The government too was very generous to the national airline, allocating a sizable portion of its annual budget to bolster the operating costs of this growing company.  But in spite of all that the company was gifted with, organizational rot began to set in.  By the mid 90s, complaints were rising against the carrier from frustrated passengers who targeted everything from poor customer services to the shabby appearance of the aircraft and technical delays.  But all such complaints fell on deaf ears.  Operating costs kept rising, new CEOs were appointed but there was no significant change.

The privatization scheme announced in the 90s by the late Prince Sultan, who was the country’s minister of defense at the time, failed to move forward for many years as many of the airline’s executives continued to drag their feet against such a move. They feared that it would end their tenure as recipients of the cash cow that came to be known as Saudia.  The airline was literally treated as a country club by some executives, where promotions to higher grades were determined not on the basis of qualifications but by who knew and buttered whom.

 

 

Saudi Airlines

 

 

 

The apparent lack of accountability led to unprecedented levels of nepotism.  This blatant abuse of ethics led to diminishing corporate ethics and poor worker morale which translated to poor service and a poor product.  It also signaled the end of service of many qualified individuals who left the airline disillusioned with the “backroom” politics.
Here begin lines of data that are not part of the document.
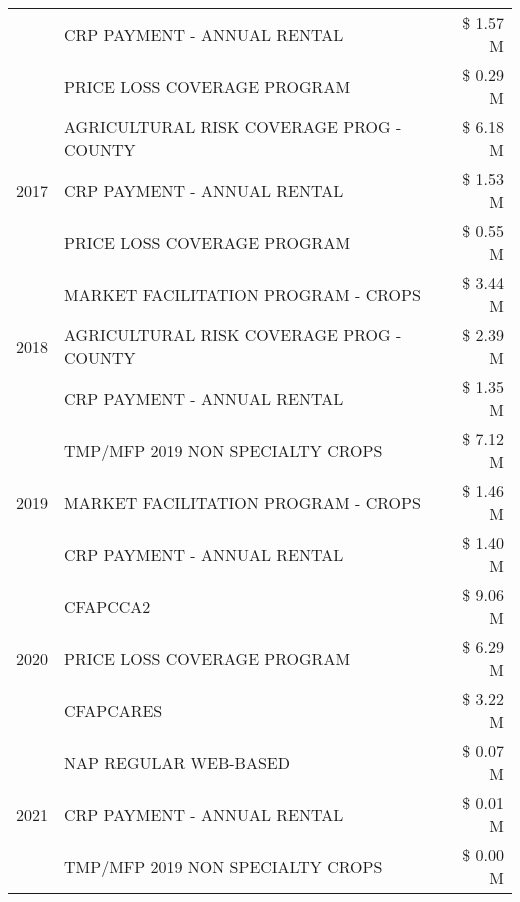 \begin{tabular}{llr}
 & CRP PAYMENT - ANNUAL RENTAL & \$ 1.57 M \\
 & PRICE LOSS COVERAGE PROGRAM & \$ 0.29 M \\
\cline{1-3}
\multirow[t]{3}{*}{2017} & AGRICULTURAL RISK COVERAGE PROG - COUNTY & \$ 6.18 M \\
 & CRP PAYMENT - ANNUAL RENTAL & \$ 1.53 M \\
 & PRICE LOSS COVERAGE PROGRAM & \$ 0.55 M \\
\cline{1-3}
\multirow[t]{3}{*}{2018} & MARKET FACILITATION PROGRAM - CROPS & \$ 3.44 M \\
 & AGRICULTURAL RISK COVERAGE PROG - COUNTY & \$ 2.39 M \\
 & CRP PAYMENT - ANNUAL RENTAL & \$ 1.35 M \\
\cline{1-3}
\multirow[t]{3}{*}{2019} & TMP/MFP 2019 NON SPECIALTY CROPS & \$ 7.12 M \\
 & MARKET FACILITATION PROGRAM - CROPS & \$ 1.46 M \\
 & CRP PAYMENT - ANNUAL RENTAL & \$ 1.40 M \\
\cline{1-3}
\multirow[t]{3}{*}{2020} & CFAPCCA2 & \$ 9.06 M \\
 & PRICE LOSS COVERAGE PROGRAM & \$ 6.29 M \\
 & CFAPCARES & \$ 3.22 M \\
\cline{1-3}
\multirow[t]{3}{*}{2021} & NAP REGULAR WEB-BASED & \$ 0.07 M \\
 & CRP PAYMENT - ANNUAL RENTAL & \$ 0.01 M \\
 & TMP/MFP 2019 NON SPECIALTY CROPS & \$ 0.00 M \\
\cline{1-3}
\bottomrule
\end{tabular}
While other upstart regional airlines garnered awards on the global stage, Saudia was confined to looking at the festivities from behind the curtains.

But recently, things have begun to change.  A new CEO took over.  Saleh N. Al-Jasser was appointed as the director general of Saudi Arabian Airlines in 2014.  He brought with him a “can do” spirit of change.  He has introduced corporate discipline.  Unlike his predecessors, he began by getting rid of senior deadwood executives who had been hanging on tenaciously to their positions for decades and had contributed nothing of significance to the airline’s growth.  On the contrary, they were the reason the airline fell backwards. That process of cleaning up still continues as some more executives were removed from their posts recently.

Al-Jasser stated at the time of his appointment: “We will encourage a spirit of initiative and innovation to improve the level of performance and customer services.   We will give top priority to customers in order to maximize satisfaction.”  He also demanded that expenditures had to be rationalized and operational efficiency boosted.  The privatization drive has been given new impetus.  His pursuit of organizational agility and accountability has begun to translate itself as is evident by increased customer satisfaction and load factors.  Morale is on the upswing, service has improved, passenger complaints have dropped, and the airline is finally getting on the right track.  Saudia is becoming the first choice for many travelers.

Granted there is more work to be done and the competition is stiff, but with an individual like Saleh Al-Jasser piloting the organization, I have no doubt that Saudi Arabian Airlines will indeed be taken to new horizons.